Assignment -
Check the listing below for lines that hold "FetchByYear". How many are there? Please give only the number.

Data for this task -
- - - - -
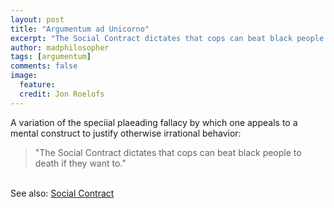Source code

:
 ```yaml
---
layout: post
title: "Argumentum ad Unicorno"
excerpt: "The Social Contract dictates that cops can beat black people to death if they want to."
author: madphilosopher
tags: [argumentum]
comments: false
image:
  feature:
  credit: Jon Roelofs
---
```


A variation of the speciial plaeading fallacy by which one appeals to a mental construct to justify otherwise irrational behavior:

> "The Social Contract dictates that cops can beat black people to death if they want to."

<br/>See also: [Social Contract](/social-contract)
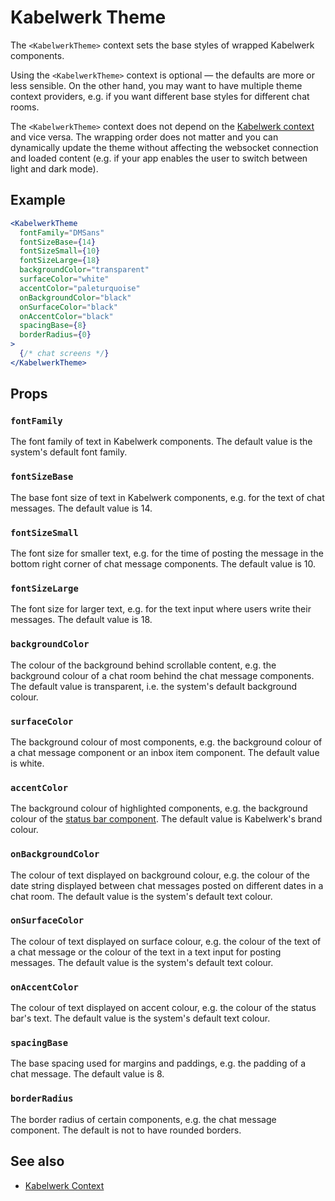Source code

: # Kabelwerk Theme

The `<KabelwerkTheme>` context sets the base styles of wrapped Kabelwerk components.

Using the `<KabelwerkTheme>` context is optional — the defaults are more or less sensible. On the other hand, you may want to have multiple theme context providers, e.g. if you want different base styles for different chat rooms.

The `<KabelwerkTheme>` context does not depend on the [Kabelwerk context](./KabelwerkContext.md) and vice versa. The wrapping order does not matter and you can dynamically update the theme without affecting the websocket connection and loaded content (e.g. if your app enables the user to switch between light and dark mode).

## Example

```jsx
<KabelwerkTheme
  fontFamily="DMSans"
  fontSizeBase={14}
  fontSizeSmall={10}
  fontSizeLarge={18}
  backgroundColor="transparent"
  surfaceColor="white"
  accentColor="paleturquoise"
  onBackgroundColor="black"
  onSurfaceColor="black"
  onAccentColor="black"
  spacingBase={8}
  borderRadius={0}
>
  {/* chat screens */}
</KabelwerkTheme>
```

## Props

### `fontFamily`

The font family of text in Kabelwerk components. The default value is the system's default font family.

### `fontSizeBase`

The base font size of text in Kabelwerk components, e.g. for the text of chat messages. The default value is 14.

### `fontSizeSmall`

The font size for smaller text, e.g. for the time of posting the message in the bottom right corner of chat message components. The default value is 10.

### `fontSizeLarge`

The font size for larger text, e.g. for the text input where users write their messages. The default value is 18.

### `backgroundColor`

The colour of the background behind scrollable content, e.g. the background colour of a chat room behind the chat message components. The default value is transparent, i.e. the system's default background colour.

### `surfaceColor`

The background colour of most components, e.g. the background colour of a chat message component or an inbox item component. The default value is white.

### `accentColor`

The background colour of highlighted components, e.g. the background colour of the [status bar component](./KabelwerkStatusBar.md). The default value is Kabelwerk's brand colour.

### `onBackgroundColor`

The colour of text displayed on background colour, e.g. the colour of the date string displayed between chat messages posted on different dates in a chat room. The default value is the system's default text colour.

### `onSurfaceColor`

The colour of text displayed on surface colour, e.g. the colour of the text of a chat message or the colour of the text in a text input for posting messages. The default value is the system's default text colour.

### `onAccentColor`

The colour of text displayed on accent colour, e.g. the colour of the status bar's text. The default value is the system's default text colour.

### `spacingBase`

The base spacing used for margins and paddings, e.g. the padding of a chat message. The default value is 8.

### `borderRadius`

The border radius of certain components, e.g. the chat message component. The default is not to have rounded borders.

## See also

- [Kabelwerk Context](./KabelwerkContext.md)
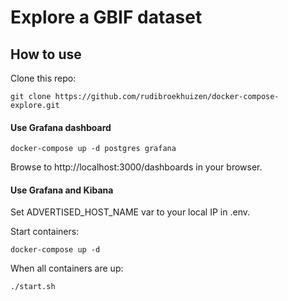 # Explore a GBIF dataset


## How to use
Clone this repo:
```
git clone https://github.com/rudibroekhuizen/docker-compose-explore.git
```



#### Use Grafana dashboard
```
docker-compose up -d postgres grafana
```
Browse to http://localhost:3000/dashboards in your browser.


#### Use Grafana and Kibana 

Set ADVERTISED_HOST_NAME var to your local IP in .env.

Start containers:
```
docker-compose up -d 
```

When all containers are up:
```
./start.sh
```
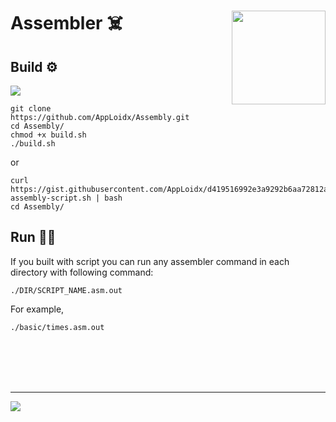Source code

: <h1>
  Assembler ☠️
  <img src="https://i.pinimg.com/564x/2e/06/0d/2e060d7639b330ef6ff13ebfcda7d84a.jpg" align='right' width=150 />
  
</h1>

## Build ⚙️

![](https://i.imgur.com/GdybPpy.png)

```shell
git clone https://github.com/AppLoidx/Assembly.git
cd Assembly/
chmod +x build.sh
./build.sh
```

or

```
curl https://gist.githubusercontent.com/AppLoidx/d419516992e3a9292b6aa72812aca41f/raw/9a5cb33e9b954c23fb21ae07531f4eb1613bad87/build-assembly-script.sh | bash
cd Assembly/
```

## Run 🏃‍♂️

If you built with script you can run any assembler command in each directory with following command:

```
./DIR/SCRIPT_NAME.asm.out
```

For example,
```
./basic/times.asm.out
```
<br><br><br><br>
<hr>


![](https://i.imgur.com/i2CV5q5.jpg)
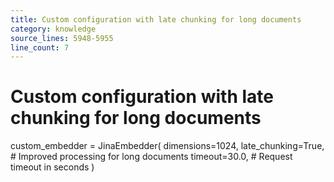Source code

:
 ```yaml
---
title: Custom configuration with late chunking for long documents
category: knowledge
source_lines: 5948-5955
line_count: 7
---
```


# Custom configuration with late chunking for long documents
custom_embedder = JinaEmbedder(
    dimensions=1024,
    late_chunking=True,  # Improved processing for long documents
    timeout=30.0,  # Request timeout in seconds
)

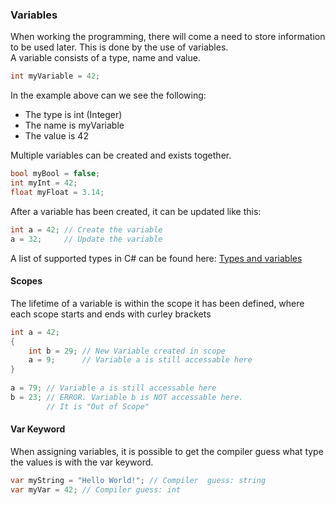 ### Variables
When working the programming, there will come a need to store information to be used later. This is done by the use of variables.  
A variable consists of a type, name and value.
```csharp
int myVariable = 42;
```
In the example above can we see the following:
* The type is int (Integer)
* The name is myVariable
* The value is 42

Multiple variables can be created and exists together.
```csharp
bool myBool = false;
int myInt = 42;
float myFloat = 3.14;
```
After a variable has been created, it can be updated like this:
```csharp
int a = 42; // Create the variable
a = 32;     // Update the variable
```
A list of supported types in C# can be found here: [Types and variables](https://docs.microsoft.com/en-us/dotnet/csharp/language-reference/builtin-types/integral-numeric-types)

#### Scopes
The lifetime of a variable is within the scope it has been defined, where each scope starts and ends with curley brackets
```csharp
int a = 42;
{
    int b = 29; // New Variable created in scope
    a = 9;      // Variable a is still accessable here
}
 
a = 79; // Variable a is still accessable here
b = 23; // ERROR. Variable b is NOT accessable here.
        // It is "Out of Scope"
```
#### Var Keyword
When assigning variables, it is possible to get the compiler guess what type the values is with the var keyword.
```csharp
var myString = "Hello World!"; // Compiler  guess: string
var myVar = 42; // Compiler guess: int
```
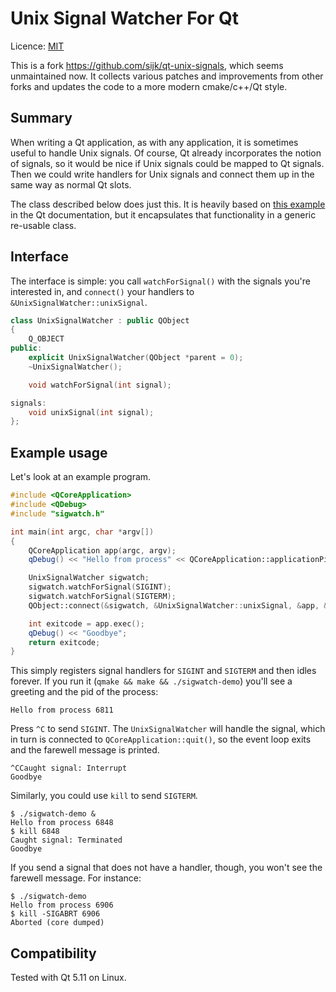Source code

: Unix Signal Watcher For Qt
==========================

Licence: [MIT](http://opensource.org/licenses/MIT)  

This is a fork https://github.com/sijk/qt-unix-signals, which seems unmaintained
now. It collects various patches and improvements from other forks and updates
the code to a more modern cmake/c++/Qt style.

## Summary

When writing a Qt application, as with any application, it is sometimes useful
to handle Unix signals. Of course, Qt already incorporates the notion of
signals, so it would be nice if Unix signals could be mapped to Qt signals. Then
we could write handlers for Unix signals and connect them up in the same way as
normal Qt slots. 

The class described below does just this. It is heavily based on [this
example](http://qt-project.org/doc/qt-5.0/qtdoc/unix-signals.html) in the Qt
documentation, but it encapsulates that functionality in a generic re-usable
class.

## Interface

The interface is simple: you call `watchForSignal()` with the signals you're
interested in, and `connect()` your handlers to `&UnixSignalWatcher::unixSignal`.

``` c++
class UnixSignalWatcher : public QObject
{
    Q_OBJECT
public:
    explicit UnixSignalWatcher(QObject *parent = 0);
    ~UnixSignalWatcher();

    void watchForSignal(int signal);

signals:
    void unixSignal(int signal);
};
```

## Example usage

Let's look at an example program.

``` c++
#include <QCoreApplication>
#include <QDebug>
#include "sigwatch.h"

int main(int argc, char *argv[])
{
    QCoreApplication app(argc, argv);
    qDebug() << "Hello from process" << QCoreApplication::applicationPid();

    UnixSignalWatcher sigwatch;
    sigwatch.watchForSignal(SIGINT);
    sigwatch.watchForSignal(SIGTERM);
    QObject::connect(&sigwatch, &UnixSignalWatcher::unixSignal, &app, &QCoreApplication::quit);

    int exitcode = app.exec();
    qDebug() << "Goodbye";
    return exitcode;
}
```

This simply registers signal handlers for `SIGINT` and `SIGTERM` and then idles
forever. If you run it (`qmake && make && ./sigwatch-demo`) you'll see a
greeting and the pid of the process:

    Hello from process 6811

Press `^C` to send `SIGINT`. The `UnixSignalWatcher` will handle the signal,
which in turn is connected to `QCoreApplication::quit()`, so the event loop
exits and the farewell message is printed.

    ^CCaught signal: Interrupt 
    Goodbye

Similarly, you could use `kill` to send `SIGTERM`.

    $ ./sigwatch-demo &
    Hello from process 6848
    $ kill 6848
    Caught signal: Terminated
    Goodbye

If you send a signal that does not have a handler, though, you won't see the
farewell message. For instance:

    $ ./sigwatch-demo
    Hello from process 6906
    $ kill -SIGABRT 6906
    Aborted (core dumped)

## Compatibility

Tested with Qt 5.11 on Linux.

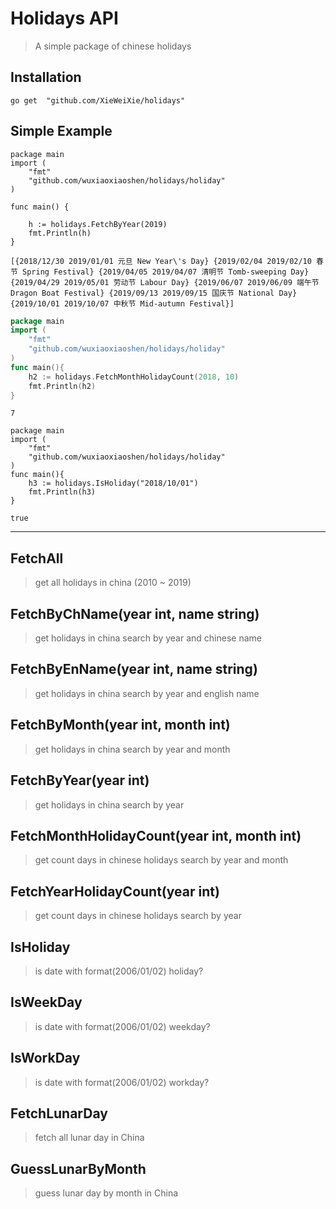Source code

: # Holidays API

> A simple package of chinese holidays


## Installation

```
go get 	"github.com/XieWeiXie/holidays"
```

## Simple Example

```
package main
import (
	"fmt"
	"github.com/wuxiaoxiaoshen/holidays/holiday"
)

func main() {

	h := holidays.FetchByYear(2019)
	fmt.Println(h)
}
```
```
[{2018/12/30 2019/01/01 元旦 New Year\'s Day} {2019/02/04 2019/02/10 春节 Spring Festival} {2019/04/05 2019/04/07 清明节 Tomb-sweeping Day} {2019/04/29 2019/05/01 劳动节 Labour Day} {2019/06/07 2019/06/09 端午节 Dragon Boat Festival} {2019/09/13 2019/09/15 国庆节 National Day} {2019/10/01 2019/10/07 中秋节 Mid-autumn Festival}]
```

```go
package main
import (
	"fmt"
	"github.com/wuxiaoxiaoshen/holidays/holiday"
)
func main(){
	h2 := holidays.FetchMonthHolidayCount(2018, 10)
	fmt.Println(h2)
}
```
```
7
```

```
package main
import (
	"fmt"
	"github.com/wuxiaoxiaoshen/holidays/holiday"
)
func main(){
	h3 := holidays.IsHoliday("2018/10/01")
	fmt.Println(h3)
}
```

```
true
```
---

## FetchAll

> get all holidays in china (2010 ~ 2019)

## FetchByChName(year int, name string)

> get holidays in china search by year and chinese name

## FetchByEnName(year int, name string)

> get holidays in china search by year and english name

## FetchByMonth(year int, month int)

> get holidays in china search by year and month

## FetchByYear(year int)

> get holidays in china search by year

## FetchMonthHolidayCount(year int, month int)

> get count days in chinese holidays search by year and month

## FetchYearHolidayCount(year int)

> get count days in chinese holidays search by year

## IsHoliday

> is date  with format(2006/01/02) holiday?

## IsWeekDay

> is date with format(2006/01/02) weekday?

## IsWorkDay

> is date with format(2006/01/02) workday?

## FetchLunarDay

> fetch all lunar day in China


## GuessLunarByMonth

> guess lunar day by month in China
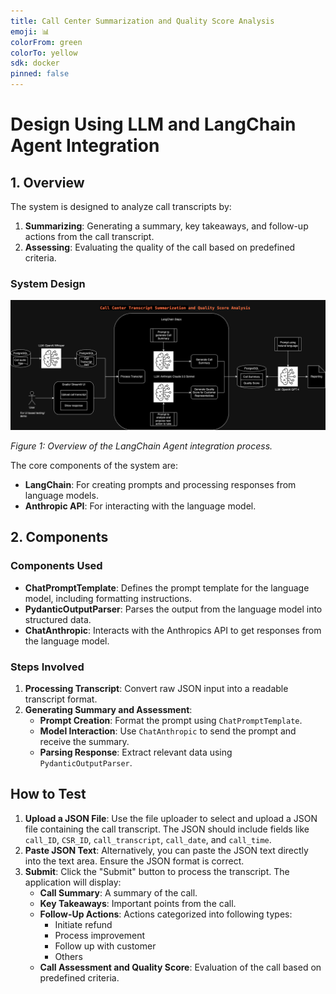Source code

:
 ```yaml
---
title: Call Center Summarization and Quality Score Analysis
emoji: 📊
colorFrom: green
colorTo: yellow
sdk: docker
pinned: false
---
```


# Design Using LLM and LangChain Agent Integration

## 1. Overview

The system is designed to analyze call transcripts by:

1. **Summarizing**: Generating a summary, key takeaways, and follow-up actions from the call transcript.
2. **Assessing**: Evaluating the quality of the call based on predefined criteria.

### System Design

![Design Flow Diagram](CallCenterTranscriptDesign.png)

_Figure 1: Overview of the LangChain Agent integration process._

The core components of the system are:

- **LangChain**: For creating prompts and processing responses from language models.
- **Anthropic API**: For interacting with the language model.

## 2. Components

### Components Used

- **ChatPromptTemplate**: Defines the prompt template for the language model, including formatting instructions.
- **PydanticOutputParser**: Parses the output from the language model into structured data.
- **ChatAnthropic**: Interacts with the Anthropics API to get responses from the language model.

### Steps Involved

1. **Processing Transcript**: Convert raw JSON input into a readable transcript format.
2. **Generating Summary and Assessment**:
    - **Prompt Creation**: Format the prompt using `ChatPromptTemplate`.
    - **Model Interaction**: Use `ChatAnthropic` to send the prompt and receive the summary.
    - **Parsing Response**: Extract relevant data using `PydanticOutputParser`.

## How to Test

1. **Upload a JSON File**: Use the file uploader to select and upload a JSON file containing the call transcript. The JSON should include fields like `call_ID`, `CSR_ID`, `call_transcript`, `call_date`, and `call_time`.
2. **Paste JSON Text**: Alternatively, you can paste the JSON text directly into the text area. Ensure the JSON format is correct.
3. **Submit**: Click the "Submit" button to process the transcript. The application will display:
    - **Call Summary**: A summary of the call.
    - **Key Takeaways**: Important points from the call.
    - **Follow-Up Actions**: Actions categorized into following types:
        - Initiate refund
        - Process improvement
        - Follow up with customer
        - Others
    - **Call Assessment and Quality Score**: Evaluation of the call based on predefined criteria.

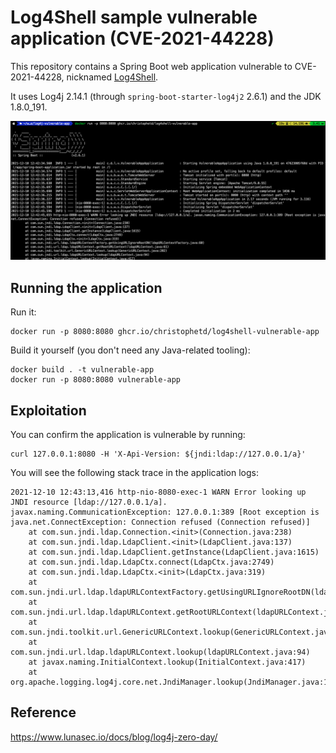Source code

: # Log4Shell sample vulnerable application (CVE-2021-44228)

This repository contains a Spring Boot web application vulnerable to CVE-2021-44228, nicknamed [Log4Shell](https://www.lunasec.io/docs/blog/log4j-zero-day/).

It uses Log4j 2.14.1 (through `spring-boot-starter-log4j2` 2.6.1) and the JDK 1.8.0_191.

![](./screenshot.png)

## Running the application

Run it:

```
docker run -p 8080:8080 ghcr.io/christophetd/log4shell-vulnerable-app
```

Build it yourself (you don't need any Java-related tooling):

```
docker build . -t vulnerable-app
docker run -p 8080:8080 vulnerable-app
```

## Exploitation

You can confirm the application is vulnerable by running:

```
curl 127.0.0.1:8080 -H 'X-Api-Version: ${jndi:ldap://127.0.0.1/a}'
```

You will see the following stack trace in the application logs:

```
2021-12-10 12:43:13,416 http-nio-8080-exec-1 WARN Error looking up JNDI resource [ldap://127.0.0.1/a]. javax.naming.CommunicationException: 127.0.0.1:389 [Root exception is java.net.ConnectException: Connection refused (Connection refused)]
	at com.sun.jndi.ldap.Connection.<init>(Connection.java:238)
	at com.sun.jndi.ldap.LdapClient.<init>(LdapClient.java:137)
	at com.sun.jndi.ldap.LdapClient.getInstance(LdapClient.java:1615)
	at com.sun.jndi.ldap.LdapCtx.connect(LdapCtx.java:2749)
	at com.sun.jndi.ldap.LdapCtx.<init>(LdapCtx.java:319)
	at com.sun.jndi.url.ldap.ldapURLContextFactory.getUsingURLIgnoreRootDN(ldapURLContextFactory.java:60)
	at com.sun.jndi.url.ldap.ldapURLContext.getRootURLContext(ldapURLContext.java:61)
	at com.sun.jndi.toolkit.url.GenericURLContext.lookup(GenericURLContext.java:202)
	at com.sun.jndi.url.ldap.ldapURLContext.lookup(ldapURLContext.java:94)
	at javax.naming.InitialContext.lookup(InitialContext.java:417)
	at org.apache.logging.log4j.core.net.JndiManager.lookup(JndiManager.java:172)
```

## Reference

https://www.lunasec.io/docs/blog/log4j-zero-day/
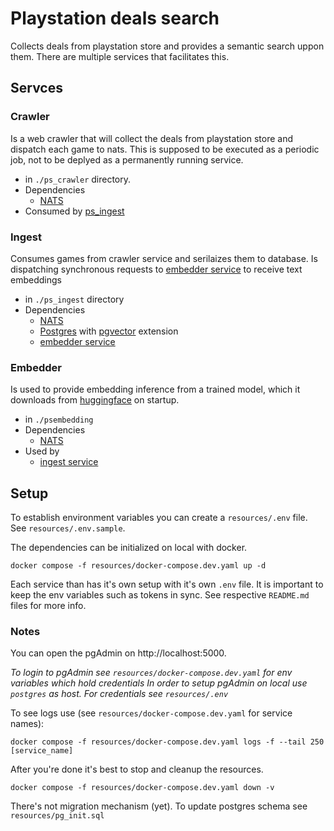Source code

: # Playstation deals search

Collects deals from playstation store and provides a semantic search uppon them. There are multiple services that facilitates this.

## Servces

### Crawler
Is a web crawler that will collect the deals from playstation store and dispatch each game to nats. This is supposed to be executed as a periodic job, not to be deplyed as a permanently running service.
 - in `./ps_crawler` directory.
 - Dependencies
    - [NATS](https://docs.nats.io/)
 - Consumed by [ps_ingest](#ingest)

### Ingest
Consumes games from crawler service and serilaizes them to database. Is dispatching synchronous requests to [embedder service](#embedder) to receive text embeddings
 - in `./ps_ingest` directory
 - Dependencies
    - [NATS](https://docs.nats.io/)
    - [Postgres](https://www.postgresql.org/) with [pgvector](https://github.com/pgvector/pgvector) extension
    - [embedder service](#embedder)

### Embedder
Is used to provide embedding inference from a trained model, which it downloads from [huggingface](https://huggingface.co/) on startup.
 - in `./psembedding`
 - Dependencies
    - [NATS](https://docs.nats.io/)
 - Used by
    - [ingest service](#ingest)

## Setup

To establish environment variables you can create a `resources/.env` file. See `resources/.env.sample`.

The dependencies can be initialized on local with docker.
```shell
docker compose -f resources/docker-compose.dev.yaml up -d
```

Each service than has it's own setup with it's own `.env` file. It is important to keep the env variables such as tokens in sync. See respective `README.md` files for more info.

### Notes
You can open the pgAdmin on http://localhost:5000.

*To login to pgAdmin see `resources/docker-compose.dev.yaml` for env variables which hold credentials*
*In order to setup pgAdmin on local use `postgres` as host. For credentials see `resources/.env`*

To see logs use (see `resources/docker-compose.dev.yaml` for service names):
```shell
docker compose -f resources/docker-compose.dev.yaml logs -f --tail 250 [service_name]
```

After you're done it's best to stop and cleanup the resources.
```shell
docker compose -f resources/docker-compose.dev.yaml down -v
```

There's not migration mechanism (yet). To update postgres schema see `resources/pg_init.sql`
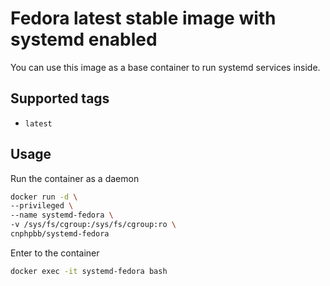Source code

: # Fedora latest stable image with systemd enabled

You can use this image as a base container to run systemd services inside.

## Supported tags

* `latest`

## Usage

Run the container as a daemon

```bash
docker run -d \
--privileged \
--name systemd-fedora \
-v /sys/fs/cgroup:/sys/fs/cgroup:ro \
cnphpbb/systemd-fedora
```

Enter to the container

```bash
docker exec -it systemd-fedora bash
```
- - - - -
Answer section -
2